What i don't get is why would you pay more to get the fluval E series when the ehiem heaters are just as good or better and have been around longer than the fluval's. I have had 2 ebo jager heaters last over 5 years before they kicked the bucket. I know a few people who have a hard time getting the fluval heaters above 82.f. Right now on my 3 tanks I using eheim heaters and a 300 watt jbj titanium heater with a controller and it's working great.


----------



## hgi (Jun 13, 2010)

^^

What I don't quite understand is why people spend $1000's on their tank, stand, filters, lights, fish, food, maybe even plants and c02 set ups then cheap out on a heaters.


----------



## gklaw (May 31, 2010)

Here's my theory. The stealth has problem because the unbreakable housing will not break.

Leak --> steam --> pressure --> boom !

I am thinking of Titanium heater as well. If they ever leak, may be the titanium will not explode like a plastic tube. What if the end caps blow out like a bullet under pressure ?

Would I rather have a cracked glass tube or should I be worried about a timed bomb - literally?

I think CSA should put that in their testing procedure.


----------



## hi-revs (Nov 3, 2010)

would a heater actually "blow up"?

sorry for being a noob, but ive never really thought of this before.
say, theres cracks along the housing of the heater, would it eventually shatter? or literally "blow up"? and dare i ask, what happens when it actually "blows up"?


----------



## jay_leask (Apr 22, 2010)

hi-revs said:


> would a heater actually "blow up"?
> 
> sorry for being a noob, but ive never really thought of this before.
> say, theres cracks along the housing of the heater, would it eventually shatter? or literally "blow up"? and dare i ask, what happens when it actually "blows up"?

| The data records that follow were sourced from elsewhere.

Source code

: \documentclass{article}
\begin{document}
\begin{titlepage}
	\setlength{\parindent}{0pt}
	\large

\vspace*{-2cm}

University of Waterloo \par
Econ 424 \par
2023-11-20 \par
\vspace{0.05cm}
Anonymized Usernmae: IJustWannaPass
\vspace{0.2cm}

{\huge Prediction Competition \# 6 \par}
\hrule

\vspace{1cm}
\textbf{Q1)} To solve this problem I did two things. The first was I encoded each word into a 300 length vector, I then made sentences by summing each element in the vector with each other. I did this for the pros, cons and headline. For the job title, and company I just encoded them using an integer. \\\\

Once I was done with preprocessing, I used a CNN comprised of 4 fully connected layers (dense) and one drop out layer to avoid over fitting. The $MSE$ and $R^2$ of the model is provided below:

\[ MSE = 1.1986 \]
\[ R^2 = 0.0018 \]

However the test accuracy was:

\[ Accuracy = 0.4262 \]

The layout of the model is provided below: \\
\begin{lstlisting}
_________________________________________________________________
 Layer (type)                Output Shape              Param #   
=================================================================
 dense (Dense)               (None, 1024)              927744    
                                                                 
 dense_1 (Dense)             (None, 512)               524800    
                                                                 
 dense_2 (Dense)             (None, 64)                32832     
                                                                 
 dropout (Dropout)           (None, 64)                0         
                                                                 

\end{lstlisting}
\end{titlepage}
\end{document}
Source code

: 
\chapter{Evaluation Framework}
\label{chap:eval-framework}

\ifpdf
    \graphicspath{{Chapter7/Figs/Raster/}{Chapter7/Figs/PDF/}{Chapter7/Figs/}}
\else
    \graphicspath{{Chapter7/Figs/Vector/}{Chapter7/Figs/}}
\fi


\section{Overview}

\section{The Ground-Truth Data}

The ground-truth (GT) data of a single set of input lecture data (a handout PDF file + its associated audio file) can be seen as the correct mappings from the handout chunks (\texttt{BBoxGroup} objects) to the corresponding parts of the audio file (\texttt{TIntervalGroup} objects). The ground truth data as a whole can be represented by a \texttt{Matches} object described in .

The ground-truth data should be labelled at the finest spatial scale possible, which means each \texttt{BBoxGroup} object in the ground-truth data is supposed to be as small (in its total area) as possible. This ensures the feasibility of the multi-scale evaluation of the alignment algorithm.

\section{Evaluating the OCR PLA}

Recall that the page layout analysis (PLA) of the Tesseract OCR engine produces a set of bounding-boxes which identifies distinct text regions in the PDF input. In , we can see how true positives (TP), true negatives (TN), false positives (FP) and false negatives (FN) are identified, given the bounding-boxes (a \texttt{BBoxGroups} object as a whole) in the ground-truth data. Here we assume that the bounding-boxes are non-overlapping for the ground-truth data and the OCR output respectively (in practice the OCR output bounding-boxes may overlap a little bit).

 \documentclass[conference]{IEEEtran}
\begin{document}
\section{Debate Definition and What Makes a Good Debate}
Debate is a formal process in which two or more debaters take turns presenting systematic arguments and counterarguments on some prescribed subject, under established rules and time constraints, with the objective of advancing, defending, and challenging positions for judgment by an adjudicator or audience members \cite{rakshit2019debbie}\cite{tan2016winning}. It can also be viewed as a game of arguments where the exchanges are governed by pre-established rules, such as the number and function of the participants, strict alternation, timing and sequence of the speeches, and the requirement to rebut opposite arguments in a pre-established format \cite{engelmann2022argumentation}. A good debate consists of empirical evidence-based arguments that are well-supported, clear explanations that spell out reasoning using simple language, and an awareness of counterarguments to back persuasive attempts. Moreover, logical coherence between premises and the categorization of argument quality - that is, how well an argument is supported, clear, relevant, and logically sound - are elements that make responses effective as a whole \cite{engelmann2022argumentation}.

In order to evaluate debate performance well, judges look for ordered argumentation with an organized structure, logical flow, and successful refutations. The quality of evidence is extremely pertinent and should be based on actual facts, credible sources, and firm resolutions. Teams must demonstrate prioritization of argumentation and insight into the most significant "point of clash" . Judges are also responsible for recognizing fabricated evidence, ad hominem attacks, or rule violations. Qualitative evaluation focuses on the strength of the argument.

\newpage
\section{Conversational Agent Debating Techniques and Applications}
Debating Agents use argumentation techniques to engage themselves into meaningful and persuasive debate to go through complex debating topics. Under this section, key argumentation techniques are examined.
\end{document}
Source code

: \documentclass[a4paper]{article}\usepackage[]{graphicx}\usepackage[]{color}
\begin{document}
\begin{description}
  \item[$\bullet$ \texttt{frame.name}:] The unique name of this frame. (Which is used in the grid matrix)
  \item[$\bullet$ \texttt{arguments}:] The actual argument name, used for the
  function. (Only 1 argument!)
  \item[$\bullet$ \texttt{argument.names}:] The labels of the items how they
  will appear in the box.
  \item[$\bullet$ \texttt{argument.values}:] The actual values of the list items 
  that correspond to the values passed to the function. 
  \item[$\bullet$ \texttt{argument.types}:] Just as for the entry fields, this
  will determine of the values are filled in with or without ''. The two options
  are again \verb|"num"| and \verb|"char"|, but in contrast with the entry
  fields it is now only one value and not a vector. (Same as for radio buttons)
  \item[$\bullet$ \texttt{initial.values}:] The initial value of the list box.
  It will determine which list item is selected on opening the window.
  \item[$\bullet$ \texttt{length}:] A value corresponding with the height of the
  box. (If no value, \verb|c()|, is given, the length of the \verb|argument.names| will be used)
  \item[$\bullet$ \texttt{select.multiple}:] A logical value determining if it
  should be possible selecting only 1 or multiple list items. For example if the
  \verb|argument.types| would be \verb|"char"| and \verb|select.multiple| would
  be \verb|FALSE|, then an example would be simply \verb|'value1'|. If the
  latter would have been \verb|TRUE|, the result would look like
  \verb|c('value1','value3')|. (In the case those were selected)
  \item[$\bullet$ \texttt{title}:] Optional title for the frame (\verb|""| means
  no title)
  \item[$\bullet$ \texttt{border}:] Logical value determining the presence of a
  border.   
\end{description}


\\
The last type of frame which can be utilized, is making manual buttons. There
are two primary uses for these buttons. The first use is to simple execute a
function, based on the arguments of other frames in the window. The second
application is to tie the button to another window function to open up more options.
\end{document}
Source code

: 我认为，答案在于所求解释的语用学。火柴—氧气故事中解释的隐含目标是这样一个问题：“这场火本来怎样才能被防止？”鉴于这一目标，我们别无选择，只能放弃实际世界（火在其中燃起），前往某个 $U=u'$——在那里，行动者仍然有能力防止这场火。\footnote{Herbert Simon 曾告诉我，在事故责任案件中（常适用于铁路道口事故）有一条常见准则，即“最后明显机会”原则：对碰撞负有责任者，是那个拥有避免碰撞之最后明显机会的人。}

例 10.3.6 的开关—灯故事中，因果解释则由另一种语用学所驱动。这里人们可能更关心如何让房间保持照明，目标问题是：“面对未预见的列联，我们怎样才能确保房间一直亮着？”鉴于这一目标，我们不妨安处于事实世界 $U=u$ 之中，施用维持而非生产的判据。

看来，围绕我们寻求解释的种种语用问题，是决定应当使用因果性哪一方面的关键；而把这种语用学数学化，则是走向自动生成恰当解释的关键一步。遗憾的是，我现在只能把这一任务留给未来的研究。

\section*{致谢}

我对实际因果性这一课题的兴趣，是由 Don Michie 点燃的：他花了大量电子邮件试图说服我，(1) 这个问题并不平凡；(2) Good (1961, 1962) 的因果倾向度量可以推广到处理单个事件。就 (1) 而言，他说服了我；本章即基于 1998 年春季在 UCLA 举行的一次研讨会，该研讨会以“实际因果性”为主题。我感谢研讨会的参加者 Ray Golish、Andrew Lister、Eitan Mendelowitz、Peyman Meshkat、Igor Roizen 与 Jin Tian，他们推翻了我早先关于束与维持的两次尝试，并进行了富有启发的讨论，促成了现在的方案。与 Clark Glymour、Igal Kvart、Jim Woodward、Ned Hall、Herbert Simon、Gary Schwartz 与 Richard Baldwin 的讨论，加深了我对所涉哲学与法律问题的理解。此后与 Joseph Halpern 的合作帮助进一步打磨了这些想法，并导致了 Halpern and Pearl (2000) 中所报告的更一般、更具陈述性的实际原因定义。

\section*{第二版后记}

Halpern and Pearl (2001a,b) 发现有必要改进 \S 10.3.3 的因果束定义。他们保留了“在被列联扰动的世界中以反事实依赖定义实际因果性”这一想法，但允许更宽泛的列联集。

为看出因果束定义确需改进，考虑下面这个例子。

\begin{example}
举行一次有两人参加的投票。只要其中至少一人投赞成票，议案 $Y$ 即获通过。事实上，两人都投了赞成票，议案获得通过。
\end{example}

yeah the stealth pro i had blew up


----------



## jay_leask (Apr 22, 2010)

it blew the top right off and put a crack in the side of it


----------



## hi-revs (Nov 3, 2010)

jay_leask said:


> it blew the top right off and put a crack in the side of it


is it only the stealth heaters that blow up, or do all heaters tend to do this?


----------



## jay_leask (Apr 22, 2010)

as far as i know just the stealth actually blow up, i thought i had a thread on here with pics that show the crack.


----------



## Grete_J (Oct 5, 2010)

I only skimmed through parts of this, but would like to hear more feedback on the fluval heaters if possible. Likewise, I'm wondering if anyone aside from myself has had issues with their Ebo's?


----------



## Mferko (Jun 8, 2010)

i really like the Fluval E series heaters because its so easy to see if somethings up in the tank with that light up digital display (red if too hot, blue if too cold, flashing if its out by more than 5 degrees, green if its good, LF if it needs more flow going over it), however ive heard people that like to keep their tank at higher temps like 86F complain about them and recommend taking the guard off, i have no complaints but i keep my tanks at 80


----------



## kelownaguy (Jan 1, 2011)

The cheapest Chinese heaters I can find on ebay.
250 watts for $7 shipped to your door.
Every bit as good as the "name" brands.

I`ve had ebo jagers stick on.

Used to like the thermal compacts-they leak eventually.


----------



## deepRED (May 22, 2010)

There was a massive recall on the Stealth heaters. The problems should be fixed now, but personally I don't think their quality control is really that great. Sure you may have one that works fine, but a ton of people have had issues with these heaters. Anyways this has already been discussed elsewhere on this forum and many others.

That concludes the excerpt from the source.